== DATASET EXCERPTS ==
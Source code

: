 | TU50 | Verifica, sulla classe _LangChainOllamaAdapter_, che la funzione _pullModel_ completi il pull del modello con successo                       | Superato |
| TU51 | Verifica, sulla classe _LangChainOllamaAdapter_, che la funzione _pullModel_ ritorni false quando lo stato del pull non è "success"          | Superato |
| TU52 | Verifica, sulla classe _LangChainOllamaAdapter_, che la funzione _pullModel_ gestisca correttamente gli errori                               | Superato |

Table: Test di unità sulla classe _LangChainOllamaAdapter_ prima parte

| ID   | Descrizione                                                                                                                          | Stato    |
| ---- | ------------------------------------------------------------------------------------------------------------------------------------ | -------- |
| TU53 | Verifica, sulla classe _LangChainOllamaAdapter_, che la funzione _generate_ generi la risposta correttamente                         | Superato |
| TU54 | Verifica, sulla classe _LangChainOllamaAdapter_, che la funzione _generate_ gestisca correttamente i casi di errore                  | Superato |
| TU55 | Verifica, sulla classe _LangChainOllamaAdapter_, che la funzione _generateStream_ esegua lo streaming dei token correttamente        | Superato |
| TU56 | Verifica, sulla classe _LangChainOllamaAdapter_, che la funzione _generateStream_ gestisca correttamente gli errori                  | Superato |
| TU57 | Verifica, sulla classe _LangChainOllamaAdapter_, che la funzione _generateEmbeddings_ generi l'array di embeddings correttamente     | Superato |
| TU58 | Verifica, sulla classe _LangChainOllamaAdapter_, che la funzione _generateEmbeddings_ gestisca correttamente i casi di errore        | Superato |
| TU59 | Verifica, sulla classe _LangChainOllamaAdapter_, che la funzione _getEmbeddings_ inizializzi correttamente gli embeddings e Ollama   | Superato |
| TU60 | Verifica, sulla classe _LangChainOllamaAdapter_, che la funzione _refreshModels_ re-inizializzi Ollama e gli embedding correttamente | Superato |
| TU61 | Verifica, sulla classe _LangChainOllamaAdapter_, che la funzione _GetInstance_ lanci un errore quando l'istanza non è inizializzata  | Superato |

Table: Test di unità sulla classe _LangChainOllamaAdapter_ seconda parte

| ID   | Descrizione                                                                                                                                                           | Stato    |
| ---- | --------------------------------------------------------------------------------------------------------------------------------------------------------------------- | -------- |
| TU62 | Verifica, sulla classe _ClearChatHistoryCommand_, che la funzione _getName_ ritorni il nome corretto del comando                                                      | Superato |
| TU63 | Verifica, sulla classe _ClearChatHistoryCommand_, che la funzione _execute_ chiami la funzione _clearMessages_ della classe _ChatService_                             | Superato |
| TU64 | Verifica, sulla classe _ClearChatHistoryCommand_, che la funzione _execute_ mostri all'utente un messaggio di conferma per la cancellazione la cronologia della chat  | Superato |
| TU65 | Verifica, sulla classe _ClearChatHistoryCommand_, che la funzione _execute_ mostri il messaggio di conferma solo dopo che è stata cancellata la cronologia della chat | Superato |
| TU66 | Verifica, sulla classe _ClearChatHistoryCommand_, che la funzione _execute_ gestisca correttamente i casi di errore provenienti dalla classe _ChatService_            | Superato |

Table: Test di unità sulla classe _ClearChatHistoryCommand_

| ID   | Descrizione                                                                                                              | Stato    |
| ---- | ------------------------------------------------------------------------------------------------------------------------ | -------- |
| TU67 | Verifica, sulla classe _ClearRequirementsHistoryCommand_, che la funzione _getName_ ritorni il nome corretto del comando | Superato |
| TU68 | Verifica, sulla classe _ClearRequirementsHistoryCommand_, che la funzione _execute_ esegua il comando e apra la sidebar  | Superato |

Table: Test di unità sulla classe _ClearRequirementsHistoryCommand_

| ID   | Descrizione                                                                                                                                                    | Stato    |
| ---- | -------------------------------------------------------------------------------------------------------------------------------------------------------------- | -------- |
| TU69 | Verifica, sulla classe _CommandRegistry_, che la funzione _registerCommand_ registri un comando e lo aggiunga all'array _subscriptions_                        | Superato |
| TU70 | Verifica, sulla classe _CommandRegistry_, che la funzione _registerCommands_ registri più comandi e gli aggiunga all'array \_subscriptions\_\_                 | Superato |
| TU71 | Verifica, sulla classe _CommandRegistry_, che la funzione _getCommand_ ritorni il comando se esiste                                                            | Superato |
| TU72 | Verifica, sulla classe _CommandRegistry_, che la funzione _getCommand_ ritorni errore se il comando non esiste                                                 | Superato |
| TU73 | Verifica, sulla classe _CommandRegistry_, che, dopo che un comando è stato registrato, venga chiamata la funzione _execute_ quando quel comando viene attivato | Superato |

== EXERCISE GOAL ==
Exactly as they appear above, set down all of the records once more.

== SOLUTION FOR THIS TASK ==
Source code

: | TU50 | Verifica, sulla classe _LangChainOllamaAdapter_, che la funzione _pullModel_ completi il pull del modello con successo                       | Superato |
| TU51 | Verifica, sulla classe _LangChainOllamaAdapter_, che la funzione _pullModel_ ritorni false quando lo stato del pull non è "success"          | Superato |
| TU52 | Verifica, sulla classe _LangChainOllamaAdapter_, che la funzione _pullModel_ gestisca correttamente gli errori                               | Superato |

Table: Test di unità sulla classe _LangChainOllamaAdapter_ prima parte

| ID   | Descrizione                                                                                                                          | Stato    |
| ---- | ------------------------------------------------------------------------------------------------------------------------------------ | -------- |
| TU53 | Verifica, sulla classe _LangChainOllamaAdapter_, che la funzione _generate_ generi la risposta correttamente                         | Superato |
| TU54 | Verifica, sulla classe _LangChainOllamaAdapter_, che la funzione _generate_ gestisca correttamente i casi di errore                  | Superato |
| TU55 | Verifica, sulla classe _LangChainOllamaAdapter_, che la funzione _generateStream_ esegua lo streaming dei token correttamente        | Superato |
| TU56 | Verifica, sulla classe _LangChainOllamaAdapter_, che la funzione _generateStream_ gestisca correttamente gli errori                  | Superato |
| TU57 | Verifica, sulla classe _LangChainOllamaAdapter_, che la funzione _generateEmbeddings_ generi l'array di embeddings correttamente     | Superato |
| TU58 | Verifica, sulla classe _LangChainOllamaAdapter_, che la funzione _generateEmbeddings_ gestisca correttamente i casi di errore        | Superato |
| TU59 | Verifica, sulla classe _LangChainOllamaAdapter_, che la funzione _getEmbeddings_ inizializzi correttamente gli embeddings e Ollama   | Superato |
| TU60 | Verifica, sulla classe _LangChainOllamaAdapter_, che la funzione _refreshModels_ re-inizializzi Ollama e gli embedding correttamente | Superato |
| TU61 | Verifica, sulla classe _LangChainOllamaAdapter_, che la funzione _GetInstance_ lanci un errore quando l'istanza non è inizializzata  | Superato |

Table: Test di unità sulla classe _LangChainOllamaAdapter_ seconda parte

| ID   | Descrizione                                                                                                                                                           | Stato    |
| ---- | --------------------------------------------------------------------------------------------------------------------------------------------------------------------- | -------- |
| TU62 | Verifica, sulla classe _ClearChatHistoryCommand_, che la funzione _getName_ ritorni il nome corretto del comando                                                      | Superato |
| TU63 | Verifica, sulla classe _ClearChatHistoryCommand_, che la funzione _execute_ chiami la funzione _clearMessages_ della classe _ChatService_                             | Superato |
| TU64 | Verifica, sulla classe _ClearChatHistoryCommand_, che la funzione _execute_ mostri all'utente un messaggio di conferma per la cancellazione la cronologia della chat  | Superato |
| TU65 | Verifica, sulla classe _ClearChatHistoryCommand_, che la funzione _execute_ mostri il messaggio di conferma solo dopo che è stata cancellata la cronologia della chat | Superato |
| TU66 | Verifica, sulla classe _ClearChatHistoryCommand_, che la funzione _execute_ gestisca correttamente i casi di errore provenienti dalla classe _ChatService_            | Superato |

Table: Test di unità sulla classe _ClearChatHistoryCommand_

| ID   | Descrizione                                                                                                              | Stato    |
| ---- | ------------------------------------------------------------------------------------------------------------------------ | -------- |
| TU67 | Verifica, sulla classe _ClearRequirementsHistoryCommand_, che la funzione _getName_ ritorni il nome corretto del comando | Superato |
| TU68 | Verifica, sulla classe _ClearRequirementsHistoryCommand_, che la funzione _execute_ esegua il comando e apra la sidebar  | Superato |

Table: Test di unità sulla classe _ClearRequirementsHistoryCommand_

| ID   | Descrizione                                                                                                                                                    | Stato    |
| ---- | -------------------------------------------------------------------------------------------------------------------------------------------------------------- | -------- |
| TU69 | Verifica, sulla classe _CommandRegistry_, che la funzione _registerCommand_ registri un comando e lo aggiunga all'array _subscriptions_                        | Superato |
| TU70 | Verifica, sulla classe _CommandRegistry_, che la funzione _registerCommands_ registri più comandi e gli aggiunga all'array \_subscriptions\_\_                 | Superato |
| TU71 | Verifica, sulla classe _CommandRegistry_, che la funzione _getCommand_ ritorni il comando se esiste                                                            | Superato |
| TU72 | Verifica, sulla classe _CommandRegistry_, che la funzione _getCommand_ ritorni errore se il comando non esiste                                                 | Superato |
| TU73 | Verifica, sulla classe _CommandRegistry_, che, dopo che un comando è stato registrato, venga chiamata la funzione _execute_ quando quel comando viene attivato | Superato |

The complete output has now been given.